The link given by @marty1885 is very interesting in and of itself, but it’s not clear that the sine-wave example fits into the problem described there. Specifically, the sine-wave example, since it is based on the hotgym example, does use time encoding, and as with hotgym the data is tagged with time of day and day of week.
Unfortunately, resetting the TM every period doesn’t make sense either. Although it would be possible with the sine-wave example it doesn’t for the practical problem that this would feed into.
But even if those things applied, they don’t explain why the prediction confidence would be asymmetric. (They might explain why it is good or bad, but not why it’s asymmetric.)
I’m still looking for suggestions on why the asymmetry exists.

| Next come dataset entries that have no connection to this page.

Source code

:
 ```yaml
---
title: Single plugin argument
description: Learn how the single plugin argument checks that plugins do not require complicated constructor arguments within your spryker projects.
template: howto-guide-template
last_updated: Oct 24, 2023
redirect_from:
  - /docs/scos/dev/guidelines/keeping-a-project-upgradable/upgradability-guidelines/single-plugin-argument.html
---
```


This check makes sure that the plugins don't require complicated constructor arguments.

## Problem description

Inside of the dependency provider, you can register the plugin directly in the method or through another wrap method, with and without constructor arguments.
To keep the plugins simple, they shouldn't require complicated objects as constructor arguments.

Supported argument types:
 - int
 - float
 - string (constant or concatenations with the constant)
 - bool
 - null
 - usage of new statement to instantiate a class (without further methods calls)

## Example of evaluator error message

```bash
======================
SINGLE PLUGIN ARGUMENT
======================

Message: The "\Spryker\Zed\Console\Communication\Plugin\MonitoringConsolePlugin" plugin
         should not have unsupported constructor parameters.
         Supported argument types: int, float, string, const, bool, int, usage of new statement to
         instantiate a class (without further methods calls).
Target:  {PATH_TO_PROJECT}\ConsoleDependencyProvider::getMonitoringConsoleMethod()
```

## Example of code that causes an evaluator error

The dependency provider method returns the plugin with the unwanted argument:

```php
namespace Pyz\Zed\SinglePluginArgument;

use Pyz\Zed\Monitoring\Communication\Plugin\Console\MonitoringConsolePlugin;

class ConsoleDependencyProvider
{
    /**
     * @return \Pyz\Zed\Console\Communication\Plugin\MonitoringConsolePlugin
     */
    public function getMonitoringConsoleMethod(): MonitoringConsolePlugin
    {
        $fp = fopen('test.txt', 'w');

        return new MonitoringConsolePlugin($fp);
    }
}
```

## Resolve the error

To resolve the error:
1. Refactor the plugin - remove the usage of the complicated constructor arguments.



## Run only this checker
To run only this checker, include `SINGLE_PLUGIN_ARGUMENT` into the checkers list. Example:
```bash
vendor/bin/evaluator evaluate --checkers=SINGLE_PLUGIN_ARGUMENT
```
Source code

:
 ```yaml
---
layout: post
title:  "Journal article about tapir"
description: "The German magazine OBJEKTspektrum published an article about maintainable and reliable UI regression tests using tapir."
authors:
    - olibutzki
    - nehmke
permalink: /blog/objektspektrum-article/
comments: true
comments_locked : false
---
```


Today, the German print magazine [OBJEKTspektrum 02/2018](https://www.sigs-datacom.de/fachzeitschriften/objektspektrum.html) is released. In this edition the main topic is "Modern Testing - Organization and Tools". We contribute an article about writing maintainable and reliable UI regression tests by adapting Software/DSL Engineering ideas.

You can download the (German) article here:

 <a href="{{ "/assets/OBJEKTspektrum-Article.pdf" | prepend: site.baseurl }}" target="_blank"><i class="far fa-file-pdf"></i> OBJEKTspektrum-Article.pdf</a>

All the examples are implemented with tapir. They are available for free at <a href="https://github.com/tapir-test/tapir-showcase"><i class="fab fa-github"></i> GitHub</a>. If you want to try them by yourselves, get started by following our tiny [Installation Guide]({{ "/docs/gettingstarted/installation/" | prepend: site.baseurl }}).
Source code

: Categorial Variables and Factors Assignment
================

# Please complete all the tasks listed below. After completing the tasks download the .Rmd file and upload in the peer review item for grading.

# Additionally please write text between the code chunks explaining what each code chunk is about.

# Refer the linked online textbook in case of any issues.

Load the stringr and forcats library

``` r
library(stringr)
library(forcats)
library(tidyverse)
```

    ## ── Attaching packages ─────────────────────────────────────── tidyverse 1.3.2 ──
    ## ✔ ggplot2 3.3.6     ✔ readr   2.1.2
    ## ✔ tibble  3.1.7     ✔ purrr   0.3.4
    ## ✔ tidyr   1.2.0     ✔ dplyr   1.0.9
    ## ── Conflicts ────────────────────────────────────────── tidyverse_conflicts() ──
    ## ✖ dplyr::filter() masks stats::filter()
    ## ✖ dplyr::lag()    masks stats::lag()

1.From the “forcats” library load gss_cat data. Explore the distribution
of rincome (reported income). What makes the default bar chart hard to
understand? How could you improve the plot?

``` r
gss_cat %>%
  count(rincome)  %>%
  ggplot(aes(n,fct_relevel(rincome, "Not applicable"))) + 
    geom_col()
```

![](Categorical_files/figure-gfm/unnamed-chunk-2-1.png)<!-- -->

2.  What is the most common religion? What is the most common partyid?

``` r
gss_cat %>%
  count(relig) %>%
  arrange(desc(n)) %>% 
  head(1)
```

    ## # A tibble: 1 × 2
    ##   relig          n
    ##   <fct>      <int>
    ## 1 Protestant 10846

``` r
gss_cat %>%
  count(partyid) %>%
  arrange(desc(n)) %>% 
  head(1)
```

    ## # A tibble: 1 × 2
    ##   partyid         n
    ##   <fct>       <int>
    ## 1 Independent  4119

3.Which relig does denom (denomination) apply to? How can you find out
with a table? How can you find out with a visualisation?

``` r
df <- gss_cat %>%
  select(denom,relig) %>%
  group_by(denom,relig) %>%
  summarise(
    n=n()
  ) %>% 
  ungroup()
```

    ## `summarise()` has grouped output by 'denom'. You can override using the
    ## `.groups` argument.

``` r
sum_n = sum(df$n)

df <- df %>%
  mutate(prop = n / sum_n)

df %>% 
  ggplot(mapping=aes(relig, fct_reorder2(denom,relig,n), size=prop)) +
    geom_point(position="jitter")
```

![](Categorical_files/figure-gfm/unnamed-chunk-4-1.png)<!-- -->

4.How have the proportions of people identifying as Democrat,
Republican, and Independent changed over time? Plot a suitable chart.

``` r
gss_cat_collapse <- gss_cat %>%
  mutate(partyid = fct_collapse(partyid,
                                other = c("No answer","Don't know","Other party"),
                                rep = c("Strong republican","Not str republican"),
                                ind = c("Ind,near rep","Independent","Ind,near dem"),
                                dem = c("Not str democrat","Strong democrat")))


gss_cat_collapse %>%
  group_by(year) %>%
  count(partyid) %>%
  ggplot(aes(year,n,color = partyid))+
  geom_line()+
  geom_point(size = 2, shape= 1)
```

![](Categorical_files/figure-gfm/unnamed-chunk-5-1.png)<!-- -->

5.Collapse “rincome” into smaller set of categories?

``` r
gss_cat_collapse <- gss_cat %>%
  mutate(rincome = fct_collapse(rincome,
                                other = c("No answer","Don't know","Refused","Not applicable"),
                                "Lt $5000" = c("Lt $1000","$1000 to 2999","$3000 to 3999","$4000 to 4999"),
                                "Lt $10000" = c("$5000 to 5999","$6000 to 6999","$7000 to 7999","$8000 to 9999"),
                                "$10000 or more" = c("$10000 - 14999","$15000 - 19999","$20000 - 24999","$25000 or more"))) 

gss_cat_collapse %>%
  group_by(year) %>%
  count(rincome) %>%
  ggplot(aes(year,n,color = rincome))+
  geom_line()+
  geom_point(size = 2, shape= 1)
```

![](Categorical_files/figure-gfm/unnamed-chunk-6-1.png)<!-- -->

There are two things being encoded in your example: sine & time. There is one sine wave per time period (day). What if you increased it to be several waves per period? Or 1.5 waves per time period? I would be interested to see how the prediction confidence responded over time to the dual resolving semantics. I’m not sure if it would answer any questions, however, just curious.
The only thing that comes to my mind is perhaps the encodings for the values not being granular enough. Just intuitively, I would have expected the confidence to be lowest around the middle of the upward slope and middle of the downward slope, and for confidence to be highest near the peaks and valleys. Your graph is more what I would intuitively expect if there were a lot of overlap in the encodings between (-1, 0.5), and less overlap between those encodings and the ones between (0.5, 1). I hadn’t considered @rhyolight’s observation about time also being part of the encoding, so I’ll ponder on it some more, taking that into account.
It’s tempting to still see patterns in the confidence for these images. In particular the predictions seem to have better confidence just after the peaks/troughs and worse near 0. This is consistent with there being a higher density of points near the peak/troughs than near 0.
They’re fresh off the press, so I haven’t decided how to interpret them properly yet.
Thanks for running this experiment, Phil. How many data points have these models seen at the point where you graphed them?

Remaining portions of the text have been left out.